The issues
Assault – equipment – scaffolding – intervening act – Provision and Use of Work Equipment Regulations.
The facts
The Claimant was a Carpenter employed by the Defendant. He was using a scaffolding tower. It had guard rails on some but not all sides and there were no stabilisers or outriggers. He had a row with a colleague who toppled the tower over deliberately, causing the Claimant serious injuries. The Claimant alleged that the Defendant had been negligent in breaching Regulation 5 of the Provision and Use of Work Equipment Regulations 1992, Regulation 20 of the 1992 Regulations, and Regulation 5 of the Construction (Health, Safety and Welfare) Regulations 1996.
The Claimant’s claim was dismissed and the Claimant Appealed.
The decision
1. The working of the Regulations when taken together were such that suitability of purpose was to be seen by reference to hazards to health and safety that were reasonably foreseeable.

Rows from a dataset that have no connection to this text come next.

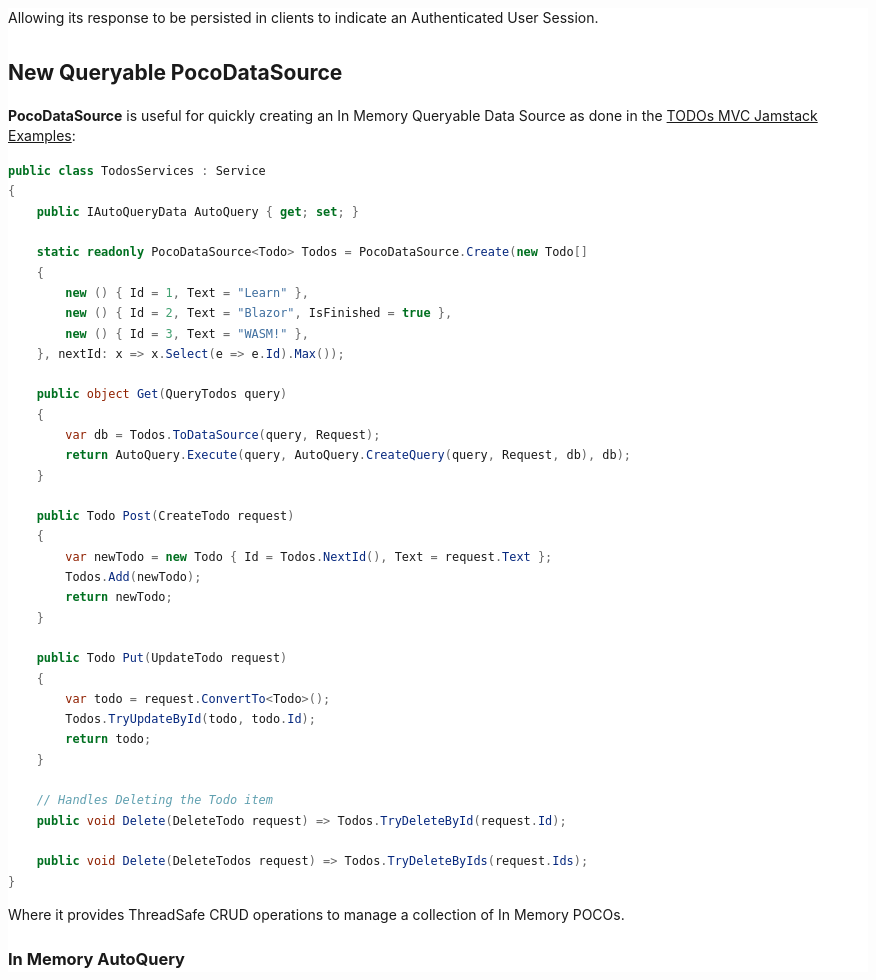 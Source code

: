 Allowing its response to be persisted in clients to indicate an Authenticated User Session.

## New Queryable PocoDataSource

**PocoDataSource** is useful for quickly creating an In Memory Queryable Data Source as done in the [TODOs MVC Jamstack Examples](#todos-mvc):

```csharp
public class TodosServices : Service
{
    public IAutoQueryData AutoQuery { get; set; }

    static readonly PocoDataSource<Todo> Todos = PocoDataSource.Create(new Todo[]
    {
        new () { Id = 1, Text = "Learn" },
        new () { Id = 2, Text = "Blazor", IsFinished = true },
        new () { Id = 3, Text = "WASM!" },
    }, nextId: x => x.Select(e => e.Id).Max());

    public object Get(QueryTodos query)
    {
        var db = Todos.ToDataSource(query, Request);
        return AutoQuery.Execute(query, AutoQuery.CreateQuery(query, Request, db), db);
    }

    public Todo Post(CreateTodo request)
    {
        var newTodo = new Todo { Id = Todos.NextId(), Text = request.Text };
        Todos.Add(newTodo);
        return newTodo;
    }

    public Todo Put(UpdateTodo request)
    {
        var todo = request.ConvertTo<Todo>();
        Todos.TryUpdateById(todo, todo.Id);
        return todo;
    }

    // Handles Deleting the Todo item
    public void Delete(DeleteTodo request) => Todos.TryDeleteById(request.Id);

    public void Delete(DeleteTodos request) => Todos.TryDeleteByIds(request.Ids);
}
```

Where it provides ThreadSafe CRUD operations to manage a collection of In Memory POCOs. 

### In Memory AutoQuery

2. The co-worker’s behaviour was not reasonably foreseeable. There had been therefore no breach of Regulation 5 of the 1992 Regulations.
3. The obligation under Regulation 20 arose when stability was necessary for the purposes of health and safety. Again, the mischief to be guarded against had reasonably to be foreseen. The Recorder had been right in finding that it was not foreseeable that the equipment would be used in the way it had been by the Claimant’s colleague. There was therefore no breach of Regulation 5 of the 1996 Regulations.
4. Even if there had been a breach, it could not be said that the breach was causative of the accident. The Claimant had not established that stabilisers or outriggers would have stopped the tower from falling over.
5. Moreover, even if there had been breaches and the breaches had been seen as causative, the behaviour of the colleague amounted to a new intervening act, which was sufficient to break the chain of causation.
Appeal dismissed.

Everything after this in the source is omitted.